In Which I Embark Upon a Fitness Regime, Part One

By: Ann Brown

Somebody hold up my arms so I can type this. Ow.

I accompanied Robin to Tai Chi on Sunday. How hard could it be? I asked myself. I mean, Robin does it, and Robin is not exactly an activity freak. I have seen him eat dinner – sitting –  over the garbage can just so he can save a few steps later. I’m pretty sure I can keep up with Robin. 

Tai Chi?  Bring it.

Well. If I ever had any notion that beneath my layers of couch-sitting, TV watching, bagel-eating flab there lies in wait a layer of muscles, I am fully disabused of it now. Under my flab is, evidently, runner-up flab. Exceedingly lazy runner-up flab. And then comes a layer of bagels. And then anxiety. And then the roach I swallowed in 1969 when my mom came into my room without knocking. And finally, red hot vitriol for Dick Cheney.

I don’t care what they say – 1,331,460,000 Chinese people can be wrong. Anyone can NOT do Tai Chi.

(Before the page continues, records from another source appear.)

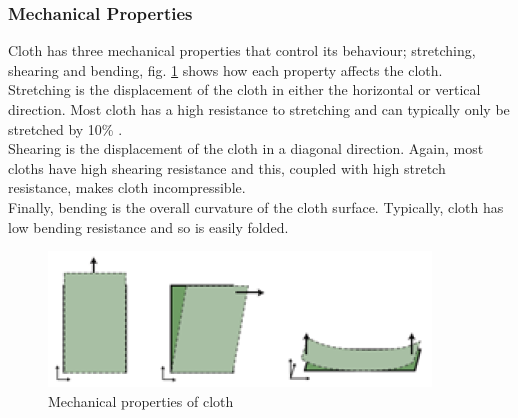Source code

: \subsubsection{Mechanical Properties}
Cloth has three mechanical properties that control its behaviour; stretching, shearing and bending, fig. \ref{fig:mechanical properties} shows how each property affects the cloth.
\\Stretching is the displacement of the cloth in either the horizontal or vertical direction. Most cloth has a high resistance to stretching and can typically only be stretched by 10\% \parencites[1]{Yalcn}[4]{Provot2001}.
\\Shearing is the displacement of the cloth in a diagonal direction. Again, most cloths have high shearing resistance and this, coupled with high stretch resistance, makes cloth incompressible.
\\Finally, bending is the overall curvature of the cloth surface. Typically, cloth has low bending resistance and so is easily folded.
\begin{figure}[tp]
   \begin{center}
     \includegraphics{Figures/mechanical_properties}
   \end{center}
   \caption[Mechanical properties of cloth]{Mechanical properties of cloth \parencite[1]{Yalcn}}
   \label{fig:mechanical properties}
\end{figure}

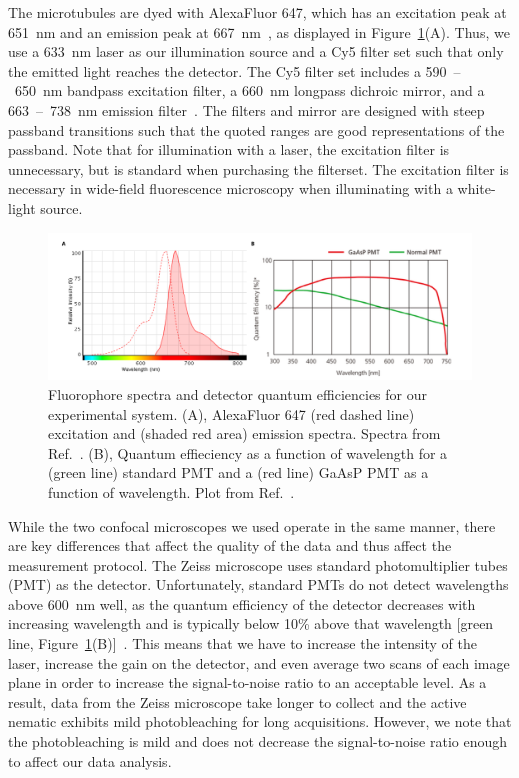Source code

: The microtubules are dyed with AlexaFluor 647, which has an excitation peak at 651~nm and an emission peak at 667~nm~\cite{RN264}, as displayed in Figure~\ref{f:3-Spectra}(A).
Thus, we use a 633~nm laser as our illumination source and a Cy5 filter set such that only the emitted light reaches the detector.
The Cy5 filter set includes a 590~--~650~nm bandpass excitation filter, a 660~nm longpass dichroic mirror, and a 663~--~738~nm emission filter~\cite{RN263}.
The filters and mirror are designed with steep passband transitions such that the quoted ranges are good representations of the passband.
Note that for illumination with a laser, the excitation filter is unnecessary, but is standard when purchasing the filterset.
The excitation filter is necessary in wide-field fluorescence microscopy when illuminating with a white-light source.
\begin{figure}
  \centering
  \includegraphics{figures/C3/Ch3-Figs_Spectra.png}
  \caption{Fluorophore spectra and detector quantum efficiencies for our experimental system.
  (A), AlexaFluor 647 (red dashed line) excitation and (shaded red area) emission spectra.
  Spectra from Ref.~\cite{RN264}.
  (B), Quantum effieciency as a function of wavelength for a (green line) standard PMT and a (red line) GaAsP PMT as a function of wavelength.
  Plot from Ref.~\cite{RN263}.}\label{f:3-Spectra}
\end{figure}

While the two confocal microscopes we used operate in the same manner, there are key differences that affect the quality of the data and thus affect the measurement protocol.
The Zeiss microscope uses standard photomultiplier tubes (PMT) as the detector.
Unfortunately, standard PMTs do not detect wavelengths above 600~nm well, as the quantum efficiency of the detector decreases with increasing wavelength and is typically below 10\% above that wavelength [green line, Figure~\ref{f:3-Spectra}(B)]~\cite{RN263}.
This means that we have to increase the intensity of the laser, increase the gain on the detector, and even average two scans of each image plane in order to increase the signal-to-noise ratio to an acceptable level.
As a result, data from the Zeiss microscope take longer to collect and the active nematic exhibits mild photobleaching for long acquisitions.
However, we note that the photobleaching is mild and does not decrease the signal-to-noise ratio enough to affect our data analysis.

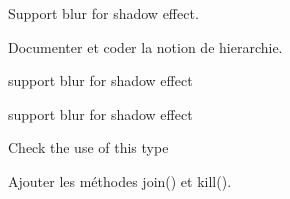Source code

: \begin{DoxyRefList}
Support blur for shadow effect.  
\item[\label{todo__todo000002}%
\Hypertarget{todo__todo000002}%
Class \hyperlink{classlogs_1_1LoggerFactory}{logs\+:\+:Logger\+Factory} ]Documenter et coder la notion de hierarchie.  
\item[\label{todo__todo000006}%
\Hypertarget{todo__todo000006}%
Member \hyperlink{classui_1_1Text_a88d16f381c90e53c2346763e4fc810c8}{ui\+:\+:Text\+:\+:enable\+Shadow} (const \hyperlink{structColor4B}{Color4B} \&shadow\+Color=Color4\+B\+::\+B\+L\+A\+CK, const \hyperlink{classSize}{Size} \&offset=\hyperlink{classSize}{Size}(2,-\/2), int blur\+Radius=0)]support blur for shadow effect

support blur for shadow effect 
\item[\label{todo__todo000001}%
\Hypertarget{todo__todo000001}%
Member \hyperlink{classutils_1_1PointerList_a8d7b485e236a01cc14b41694ae0b3456}{utils\+:\+:Pointer\+List$<$ \+\_\+\+Tp, \+\_\+\+Alloc $>$\+:\+:size\+\_\+type} ]Check the use of this type  
\item[\label{todo__todo000004}%
\Hypertarget{todo__todo000004}%
Class \hyperlink{classutils_1_1Thread}{utils\+:\+:Thread} ]Ajouter les méthodes join() et kill(). 
\end{DoxyRefList}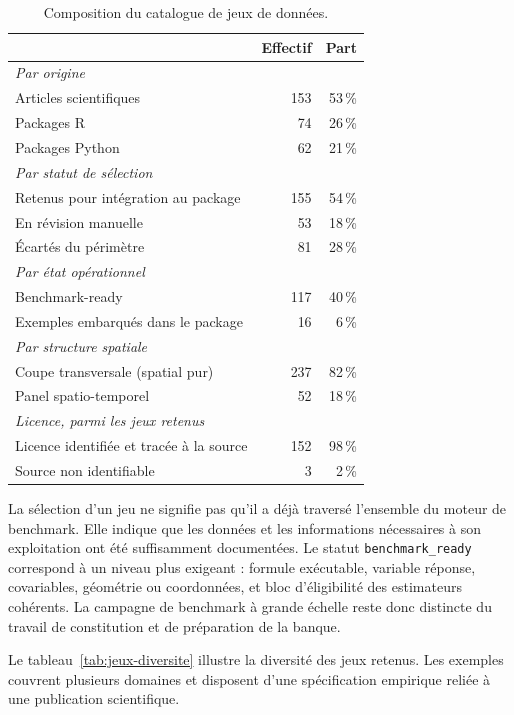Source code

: \documentclass[11pt,a4paper]{article}
\begin{document}
\begin{table}[h]
\centering
\small
\begin{tabular}{lrr}
\toprule
& Effectif & Part \\
\midrule
\multicolumn{3}{l}{\textit{Par origine}} \\
Articles scientifiques & 153 & 53\,\% \\
Packages R & 74 & 26\,\% \\
Packages Python & 62 & 21\,\% \\
\midrule
\multicolumn{3}{l}{\textit{Par statut de sélection}} \\
Retenus pour intégration au package & 155 & 54\,\% \\
En révision manuelle & 53 & 18\,\% \\
Écartés du périmètre & 81 & 28\,\% \\
\midrule
\multicolumn{3}{l}{\textit{Par état opérationnel}} \\
Benchmark-ready & 117 & 40\,\% \\
Exemples embarqués dans le package & 16 & 6\,\% \\
\midrule
\multicolumn{3}{l}{\textit{Par structure spatiale}} \\
Coupe transversale (spatial pur) & 237 & 82\,\% \\
Panel spatio-temporel & 52 & 18\,\% \\
\midrule
\multicolumn{3}{l}{\textit{Licence, parmi les jeux retenus}} \\
Licence identifiée et tracée à la source & 152 & 98\,\% \\
Source non identifiable & 3 & 2\,\% \\
\bottomrule
\end{tabular}
\caption{Composition du catalogue de jeux de données.}
\label{tab:composition-catalogue}
\end{table}

La sélection d'un jeu ne signifie pas qu'il a déjà traversé l'ensemble du moteur de benchmark. Elle indique que les données et les informations nécessaires à son exploitation ont été suffisamment documentées. Le statut \texttt{benchmark\_ready} correspond à un niveau plus exigeant : formule exécutable, variable réponse, covariables, géométrie ou coordonnées, et bloc d'éligibilité des estimateurs cohérents. La campagne de benchmark à grande échelle reste donc distincte du travail de constitution et de préparation de la banque.

Le tableau~\ref{tab:jeux-diversite} illustre la diversité des jeux retenus. Les exemples couvrent plusieurs domaines et disposent d'une spécification empirique reliée à une publication scientifique.
\end{document}
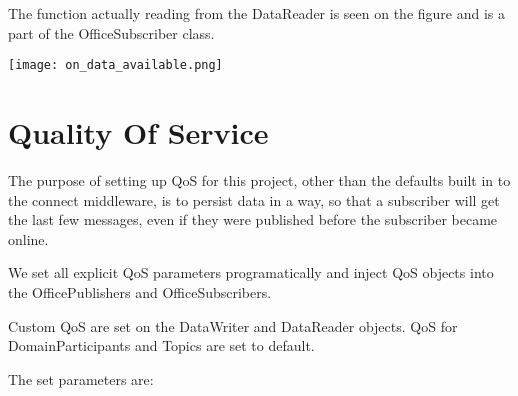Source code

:  \begin{center}
\end{center}

The function actually reading from the DataReader is seen on the figure and is a part of the OfficeSubscriber class.

\begin{center}
	\texttt{[image: on\_data\_available.png]}
\end{center}

\section{Quality Of Service}
The purpose of setting up QoS for this project, other than the defaults built in to the connect middleware, is to persist data in a way, so that a subscriber will get the last few messages, even if they were published before the subscriber became online.

We set all explicit QoS parameters programatically and inject QoS objects into the OfficePublishers and OfficeSubscribers. 

Custom QoS are set on the DataWriter and DataReader objects. QoS for DomainParticipants and Topics are set to default.

The set parameters are:


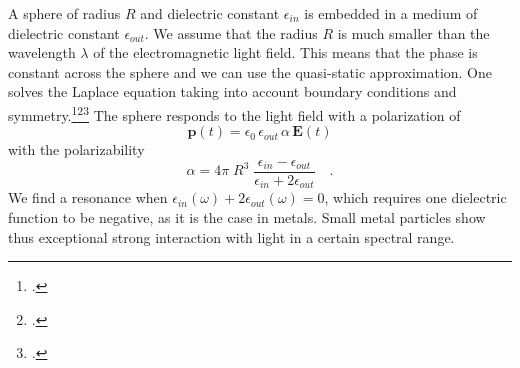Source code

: A sphere of radius $R$ and dielectric constant $\epsilon_{in}$ is embedded in a medium of dielectric constant $\epsilon_{out}$. We assume that the radius $R$ is much smaller than the wavelength $\lambda$ of the electromagnetic light field. This means that the phase is constant across the sphere and we can use the quasi-static approximation. One solves the Laplace equation taking into account boundary conditions and symmetry.\footcite{Jackson-ED}\footcite[excercise 2.4.2]{Nolting-ED}\footcite[chapter 5.2]{BH-book}
The sphere responds to the light field with a polarization of
\begin{equation}
 \mathbf{p}(t) = \epsilon_0 \,  \epsilon_{out} \, \alpha \, \mathbf{E}(t)
\end{equation}
with the polarizability
\begin{equation}
 \alpha = 4 \pi  \; R^3 \; \frac{\epsilon_{in} - \epsilon_{out}}{\epsilon_{in} + 2 \epsilon_{out}} \quad .
\end{equation}
We find a resonance when $\epsilon_{in}(\omega) + 2 \epsilon_{out}(\omega) = 0$, which requires one dielectric function to be negative, as it is the case in metals. Small metal particles show thus exceptional strong interaction with light in a certain spectral range.





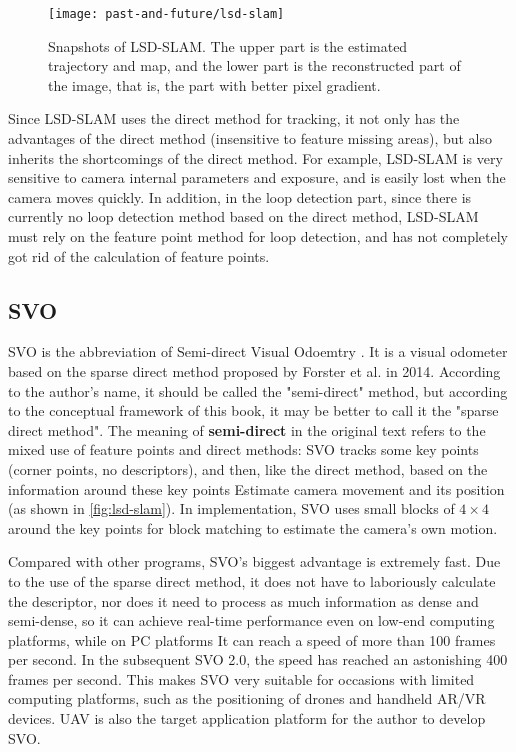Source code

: \begin{figure}[!ht]
	\centering
	\texttt{[image: past-and-future/lsd-slam]}
	\caption{Snapshots of LSD-SLAM. The upper part is the estimated trajectory and map, and the lower part is the reconstructed part of the image, that is, the part with better pixel gradient.}
	\label{fig:lsd-slam}
\end{figure}

Since LSD-SLAM uses the direct method for tracking, it not only has the advantages of the direct method (insensitive to feature missing areas), but also inherits the shortcomings of the direct method. For example, LSD-SLAM is very sensitive to camera internal parameters and exposure, and is easily lost when the camera moves quickly. In addition, in the loop detection part, since there is currently no loop detection method based on the direct method, LSD-SLAM must rely on the feature point method for loop detection, and has not completely got rid of the calculation of feature points.

\subsection{SVO}
SVO is the abbreviation of Semi-direct Visual Odoemtry \textsuperscript{\cite{Forster2014}}. It is a visual odometer based on the sparse direct method proposed by Forster et al. in 2014. According to the author's name, it should be called the "semi-direct" method, but according to the conceptual framework of this book, it may be better to call it the "sparse direct method". The meaning of \textbf{semi-direct} in the original text refers to the mixed use of feature points and direct methods: SVO tracks some key points (corner points, no descriptors), and then, like the direct method, based on the information around these key points Estimate camera movement and its position (as shown in \autoref{fig:lsd-slam}). In implementation, SVO uses small blocks of $4\times4$ around the key points for block matching to estimate the camera's own motion.

Compared with other programs, SVO's biggest advantage is extremely fast. Due to the use of the sparse direct method, it does not have to laboriously calculate the descriptor, nor does it need to process as much information as dense and semi-dense, so it can achieve real-time performance even on low-end computing platforms, while on PC platforms It can reach a speed of more than 100 frames per second. In the subsequent SVO 2.0, the speed has reached an astonishing 400 frames per second. This makes SVO very suitable for occasions with limited computing platforms, such as the positioning of drones and handheld AR/VR devices. UAV is also the target application platform for the author to develop SVO.


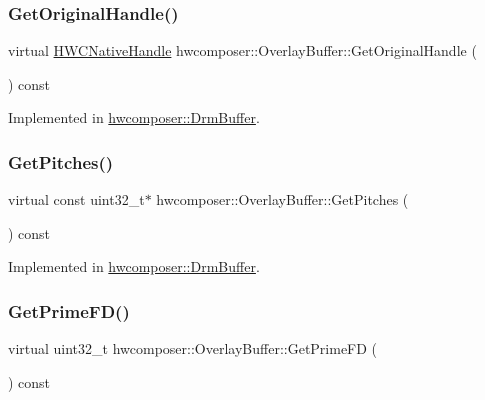 \subsubsection{\texorpdfstring{Get\+Original\+Handle()}{GetOriginalHandle()}}
{\footnotesize\ttfamily virtual \mbox{\hyperlink{alios_2platformdefines_8h_ac0a2eaf260f556d17fe489911f017bdf}{H\+W\+C\+Native\+Handle}} hwcomposer\+::\+Overlay\+Buffer\+::\+Get\+Original\+Handle (\begin{DoxyParamCaption}{ }\end{DoxyParamCaption}) const\hspace{0.3cm}{\ttfamily [pure virtual]}}



Implemented in \mbox{\hyperlink{classhwcomposer_1_1DrmBuffer_a66a876cebee293bc84bf0dc6edd35f0c}{hwcomposer\+::\+Drm\+Buffer}}.

\mbox{\label{classhwcomposer_1_1OverlayBuffer_aa359c9f8d8c6fbcaf4ee2268e4d377f6}} 
\subsubsection{\texorpdfstring{Get\+Pitches()}{GetPitches()}}
{\footnotesize\ttfamily virtual const uint32\+\_\+t$\ast$ hwcomposer\+::\+Overlay\+Buffer\+::\+Get\+Pitches (\begin{DoxyParamCaption}{ }\end{DoxyParamCaption}) const\hspace{0.3cm}{\ttfamily [pure virtual]}}



Implemented in \mbox{\hyperlink{classhwcomposer_1_1DrmBuffer_a6241968d9bcfff9e6e746feb75422f17}{hwcomposer\+::\+Drm\+Buffer}}.

\mbox{\label{classhwcomposer_1_1OverlayBuffer_a32b5e1284161f9c129ad79ac11da760e}} 
\subsubsection{\texorpdfstring{Get\+Prime\+F\+D()}{GetPrimeFD()}}
{\footnotesize\ttfamily virtual uint32\+\_\+t hwcomposer\+::\+Overlay\+Buffer\+::\+Get\+Prime\+FD (\begin{DoxyParamCaption}{ }\end{DoxyParamCaption}) const\hspace{0.3cm}{\ttfamily [pure virtual]}}



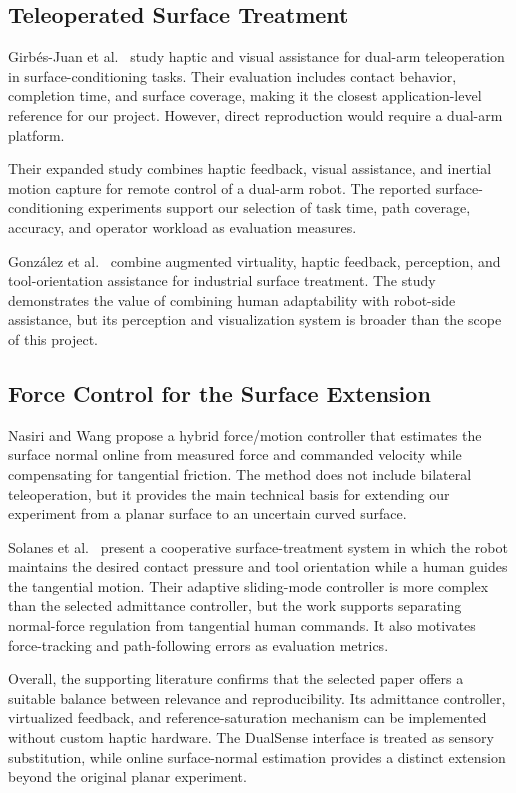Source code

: \documentclass[journal]{IEEEtran}
\begin{document}
\subsection{Teleoperated Surface Treatment}
Girb\'es-Juan et al.\ \cite{girbes1} study haptic and visual assistance for dual-arm teleoperation in surface-conditioning tasks. Their evaluation includes contact behavior, completion time, and surface coverage, making it the closest application-level reference for our project. However, direct reproduction would require a dual-arm platform.

Their expanded study \cite{girbes2} combines haptic feedback, visual assistance, and inertial motion capture for remote control of a dual-arm robot. The reported surface-conditioning experiments support our selection of task time, path coverage, accuracy, and operator workload as evaluation measures.

Gonz\'alez et al.\ \cite{gonzalez} combine augmented virtuality, haptic feedback, perception, and tool-orientation assistance for industrial surface treatment. The study demonstrates the value of combining human adaptability with robot-side assistance, but its perception and visualization system is broader than the scope of this project.

\subsection{Force Control for the Surface Extension}
Nasiri and Wang \cite{nasiri} propose a hybrid force/motion controller that estimates the surface normal online from measured force and commanded velocity while compensating for tangential friction. The method does not include bilateral teleoperation, but it provides the main technical basis for extending our experiment from a planar surface to an uncertain curved surface.

Solanes et al.\ \cite{solanes} present a cooperative surface-treatment system in which the robot maintains the desired contact pressure and tool orientation while a human guides the tangential motion. Their adaptive sliding-mode controller is more complex than the selected admittance controller, but the work supports separating normal-force regulation from tangential human commands. It also motivates force-tracking and path-following errors as evaluation metrics.

Overall, the supporting literature confirms that the selected paper offers a suitable balance between relevance and reproducibility. Its admittance controller, virtualized feedback, and reference-saturation mechanism can be implemented without custom haptic hardware. The DualSense interface is treated as sensory substitution, while online surface-normal estimation provides a distinct extension beyond the original planar experiment.
\end{document}
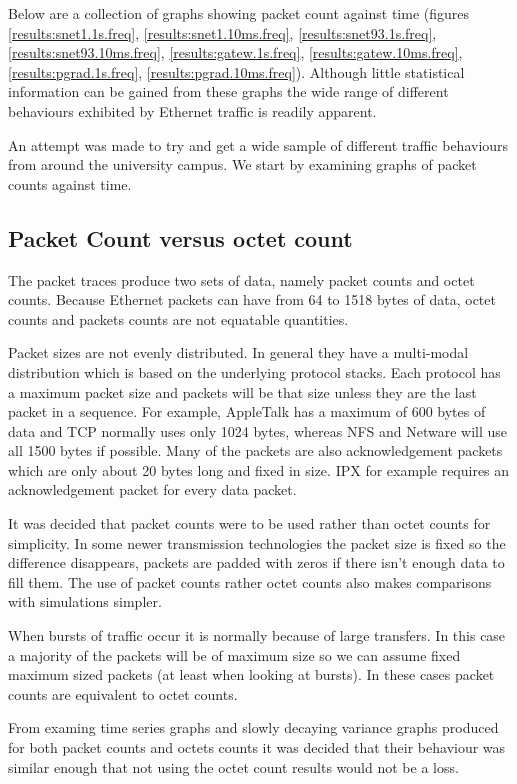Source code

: Below are a collection of graphs showing packet count against time (figures 
\ref{results:snet1.1s.freq}, \ref{results:snet1.10ms.freq},
\ref{results:snet93.1s.freq}, \ref{results:snet93.10ms.freq},
\ref{results:gatew.1s.freq}, \ref{results:gatew.10ms.freq},
\ref{results:pgrad.1s.freq}, \ref{results:pgrad.10ms.freq}).
Although little statistical information can be gained from these
graphs the wide range of different behaviours exhibited by Ethernet
traffic is readily apparent.

An attempt was made to try and get a wide sample of different traffic
behaviours from around the university campus.  We start by examining
graphs of packet counts against time.

\subsection{Packet Count versus octet count}

The packet traces produce two sets of data, namely packet counts and
octet counts.  Because Ethernet packets can have from 64 to 1518 bytes
of data, octet counts and packets counts are not equatable quantities.

Packet sizes are not evenly distributed.  In general they have a
multi-modal distribution which is based on the underlying protocol
stacks.  Each protocol has a maximum packet size and packets will be
that size unless they are the last packet in a sequence.  For example,
AppleTalk has a maximum of 600 bytes of data and TCP normally uses
only 1024 bytes, whereas NFS and Netware will use all 1500 bytes if
possible.  Many of the packets are also acknowledgement packets which
are only about 20 bytes long and fixed in size.  IPX for example
requires an acknowledgement packet for every data packet.

It was decided that packet counts were to be used rather than octet
counts for simplicity.  In some newer transmission technologies the
packet size is fixed so the difference disappears, packets are padded
with zeros if there isn't enough data to fill them.  The use of packet
counts rather octet counts also makes comparisons with simulations
simpler.

When bursts of traffic occur it is normally because of large
transfers.  In this case a majority of the packets will be of maximum
size so we can assume fixed maximum sized packets (at least when
looking at bursts).  In these cases packet counts are equivalent to
octet counts.

From examing time series graphs and slowly decaying variance graphs
produced for both packet counts and octets counts it was decided that
their behaviour was similar enough that not using the octet count
results would not be a loss.

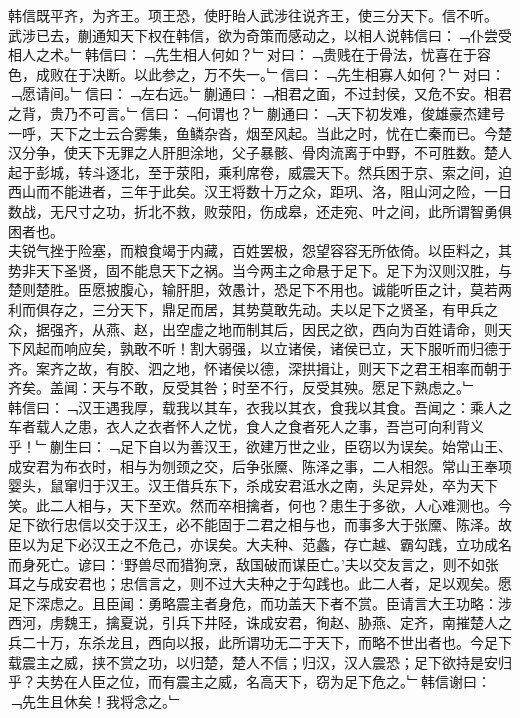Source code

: 韩信既平齐，为齐王。项王恐，使盱眙人武涉往说齐王，使三分天下。信不听。\\
武涉已去，蒯通知天下权在韩信，欲为奇策而感动之，以相人说韩信曰：﹁仆尝受相人之术。﹂韩信曰：﹁先生相人何如？﹂对曰：﹁贵贱在于骨法，忧喜在于容色，成败在于决断。以此参之，万不失一。﹂信曰：﹁先生相寡人如何？﹂对曰：﹁愿请间。﹂信曰：﹁左右远。﹂蒯通曰：﹁相君之面，不过封侯，又危不安。相君之背，贵乃不可言。﹂信曰：﹁何谓也？﹂蒯通曰：﹁天下初发难，俊雄豪杰建号一呼，天下之士云合雾集，鱼鳞杂沓，烟至风起。当此之时，忧在亡秦而已。今楚汉分争，使天下无罪之人肝胆涂地，父子暴骸、骨肉流离于中野，不可胜数。楚人起于彭城，转斗逐北，至于荥阳，乘利席卷，威震天下。然兵困于京、索之间，迫西山而不能进者，三年于此矣。汉王将数十万之众，距巩、洛，阻山河之险，一日数战，无尺寸之功，折北不救，败荥阳，伤成皋，还走宛、叶之间，此所谓智勇俱困者也。\\
夫锐气挫于险塞，而粮食竭于内藏，百姓罢极，怨望容容无所依倚。以臣料之，其势非天下圣贤，固不能息天下之祸。当今两主之命悬于足下。足下为汉则汉胜，与楚则楚胜。臣愿披腹心，输肝胆，效愚计，恐足下不用也。诚能听臣之计，莫若两利而俱存之，三分天下，鼎足而居，其势莫敢先动。夫以足下之贤圣，有甲兵之众，据强齐，从燕、赵，出空虚之地而制其后，因民之欲，西向为百姓请命，则天下风起而响应矣，孰敢不听！割大弱强，以立诸侯，诸侯已立，天下服听而归德于齐。案齐之故，有胶、泗之地，怀诸侯以德，深拱揖让，则天下之君王相率而朝于齐矣。盖闻：天与不敢，反受其咎；时至不行，反受其殃。愿足下熟虑之。﹂\\
韩信曰：﹁汉王遇我厚，载我以其车，衣我以其衣，食我以其食。吾闻之：乘人之车者载人之患，衣人之衣者怀人之忧，食人之食者死人之事，吾岂可向利背义乎！﹂蒯生曰：﹁足下自以为善汉王，欲建万世之业，臣窃以为误矣。始常山王、成安君为布衣时，相与为刎颈之交，后争张黡、陈泽之事，二人相怨。常山王奉项婴头，鼠窜归于汉王。汉王借兵东下，杀成安君泜水之南，头足异处，卒为天下笑。此二人相与，天下至欢。然而卒相擒者，何也？患生于多欲，人心难测也。今足下欲行忠信以交于汉王，必不能固于二君之相与也，而事多大于张黡、陈泽。故臣以为足下必汉王之不危己，亦误矣。大夫种、范蠡，存亡越、霸勾践，立功成名而身死亡。谚曰：‘野兽尽而猎狗烹，敌国破而谋臣亡。’夫以交友言之，则不如张耳之与成安君也；忠信言之，则不过大夫种之于勾践也。此二人者，足以观矣。愿足下深虑之。且臣闻：勇略震主者身危，而功盖天下者不赏。臣请言大王功略：涉西河，虏魏王，擒夏说，引兵下井陉，诛成安君，徇赵、胁燕、定齐，南摧楚人之兵二十万，东杀龙且，西向以报，此所谓功无二于天下，而略不世出者也。今足下载震主之威，挟不赏之功，以归楚，楚人不信；归汉，汉人震恐；足下欲持是安归乎？夫势在人臣之位，而有震主之威，名高天下，窃为足下危之。﹂韩信谢曰：﹁先生且休矣！我将念之。﹂\\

First of all – and here’s where I suffered the most – there is no talking during the two-hour class. None. Not a word. Even if you see a hole in the crotch of Robin’s pants when he lifts his leg. Even if you imagine how funny it would be – when everyone else gives a little bow and nod hello – if you (me), there for the first time, did that slick, Vegas, shooting with your finger and clicking your tongue hello at everyone instead. EVEN if when your 25-year-old male partner is doing the pushing on your shoulders exercise, you suddenly think how fucking hilarious it would be if you were to move his hand onto your boob and wink at him. Or squeeze his nipple and you’d honk like a goose.

My plan was to hang at the back wall and pretty much be invisible. But then I got into it – as much as a person can get into it when the person has no idea what she is doing – and from my perch against the back wall, I tried my best to mirror what the teacher was doing. Then it got harder and I couldn’t follow him. Then it occurred to me that maybe I have some moves that might be even better than the 700-year-old traditional ones and I put in snippets of choreography I remembered from when I saw “In The Heights” last summer in New York. And the rumble scene from “West Side Story”. And that IN THE BOX deal everyone learns in mime class. I did The Swim. I did The Twist. I did The Mashed Potato. I was on fire. I Tai Chi’d my ass off. Albeit silently.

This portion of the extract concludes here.